The Bahrain Center for Human Rights expresses grave concern about the well being of Ahmed Mohammed Saleh AlArab(22 years old), Mansoor Ali Mansoor AlJamri (19 years old) and Hussain AlGhasrah who were arrested early morning of 9 January 2014 in Hamad Town. Until the time of writing this report, the families of the arrested men were not able to get any information on their whereabouts or wellbeing. The Bahrain authorities continue to use torture as a method of punishment as well as to extract false confessions, then use it to pass harsh sentences in unfair trials.
Ahmed AlArab is a 22 year old nursing student from Bani Jamra. Similar to other youth from areas known for protest, his name has been on a wanted list for three years which forced AlArab to stop his education and go into hiding due to fear of arrest and probable torture. AlArab’s family received several summons in the recent period asking for Ahmed to “turn himself in immediately” with no mention of charges of reasons. According to credible information obtained by the BCHR, several of those recently arrested from Bani Jamra were asked about AlArab’s whereabouts, and were reportedly subjected to torture to reveal any information they had.
Early this morning house raids where conducted in Hamad Town, where security forces found Ahmed AlArab as well as Mansoor AlJamri (19 years old) in the home of Hussain AlGhasrah. All three of them were arrested and the house was ransacked. At around 3pm, Ahmed AlArab’s home was raided. Security forces searched the backyard, digging in the sand, and forbidding anyone from watching while they dug. The family later found out that they burst one of the water pipes in the ground. AlArab’s father was then interrogated by the masked officers asking if anyone hid anything in their backyard, to which the father responded negatively.
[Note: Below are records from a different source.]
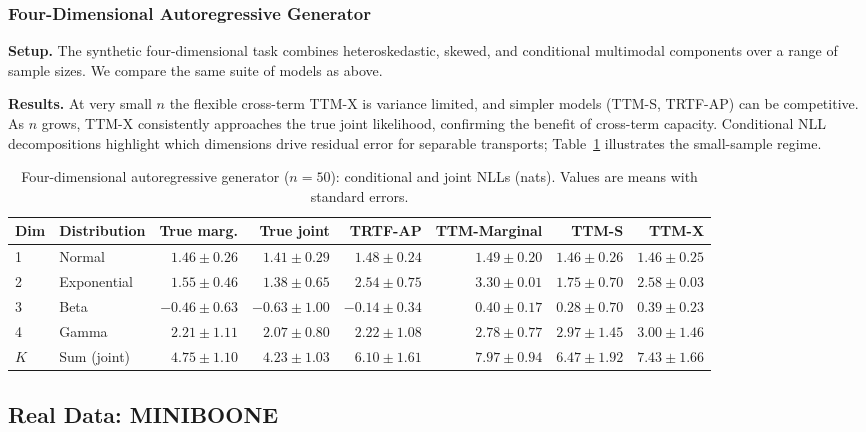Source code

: \documentclass[11pt,a4paper,twoside]{book}\usepackage[]{graphicx}\usepackage[]{xcolor}
\begin{document}
\subsubsection{Four-Dimensional Autoregressive Generator}

\textbf{Setup.} The synthetic four-dimensional task combines heteroskedastic, skewed, and conditional multimodal components over a range of sample sizes. We compare the same suite of models as above.

\textbf{Results.} At very small $n$ the flexible cross-term TTM-X is variance limited, and simpler models (TTM-S, TRTF-AP) can be competitive. As $n$ grows, TTM-X consistently approaches the true joint likelihood, confirming the benefit of cross-term capacity. Conditional NLL decompositions highlight which dimensions drive residual error for separable transports; Table~\ref{tab:autoregressive-nll} illustrates the small-sample regime.

\begin{table}[htbp]
  \centering
  \caption{Four-dimensional autoregressive generator ($n=50$): conditional and joint NLLs (nats). Values are means with standard errors.}
  \label{tab:autoregressive-nll}
  \begin{tabular}{llrrrrrr}
    \hline
    Dim & Distribution & True marg. & True joint & TRTF-AP & TTM-Marginal & TTM-S & TTM-X \\ 
    \hline
    1 & Normal      & $1.46 \pm 0.26$ & $1.41 \pm 0.29$ & $1.48 \pm 0.24$ & $1.49 \pm 0.20$ & $1.46 \pm 0.26$ & $1.46 \pm 0.25$ \\ 
    2 & Exponential & $1.55 \pm 0.46$ & $1.38 \pm 0.65$ & $2.54 \pm 0.75$ & $3.30 \pm 0.01$ & $1.75 \pm 0.70$ & $2.58 \pm 0.03$ \\ 
    3 & Beta        & $-0.46 \pm 0.63$ & $-0.63 \pm 1.00$ & $-0.14 \pm 0.34$ & $0.40 \pm 0.17$ & $0.28 \pm 0.70$ & $0.39 \pm 0.23$ \\ 
    4 & Gamma       & $2.21 \pm 1.11$ & $2.07 \pm 0.80$ & $2.22 \pm 1.08$ & $2.78 \pm 0.77$ & $2.97 \pm 1.45$ & $3.00 \pm 1.46$ \\ 
    $K$ & Sum (joint) & $4.75 \pm 1.10$ & $4.23 \pm 1.03$ & $6.10 \pm 1.61$ & $7.97 \pm 0.94$ & $6.47 \pm 1.92$ & $7.43 \pm 1.66$ \\ 
    \hline
  \end{tabular}
\end{table}

\subsection{Real Data: MINIBOONE}
\end{document}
One of AlArab’s family members saw Ahmed sitting in a tainted black jeep (plate number 370328) outside the house when an officer opened the car door. A police officer reportedly hit Ahmed and the family heard him screaming before they left. When the father inquired as to Ahmed’s whereabouts, the officer denied that they had him, saying that they were still looking for him.
Mansoor Ali AlJamri (19 years old) has been in hiding since his release from prison in Sep 2012. During his previous arrest in April 2012, AlJamri was subjected to beatings and torture, after which he was sentenced to 6 months in prison. Despite his young age, AlJamri was unable to graduate high school due to fear of getting arrested again if he attended his classes.
Ahmed AlArab’s family told BCHR that he has already been charged and convicted in several political cases, with sentences reaching up to 25 years in prison.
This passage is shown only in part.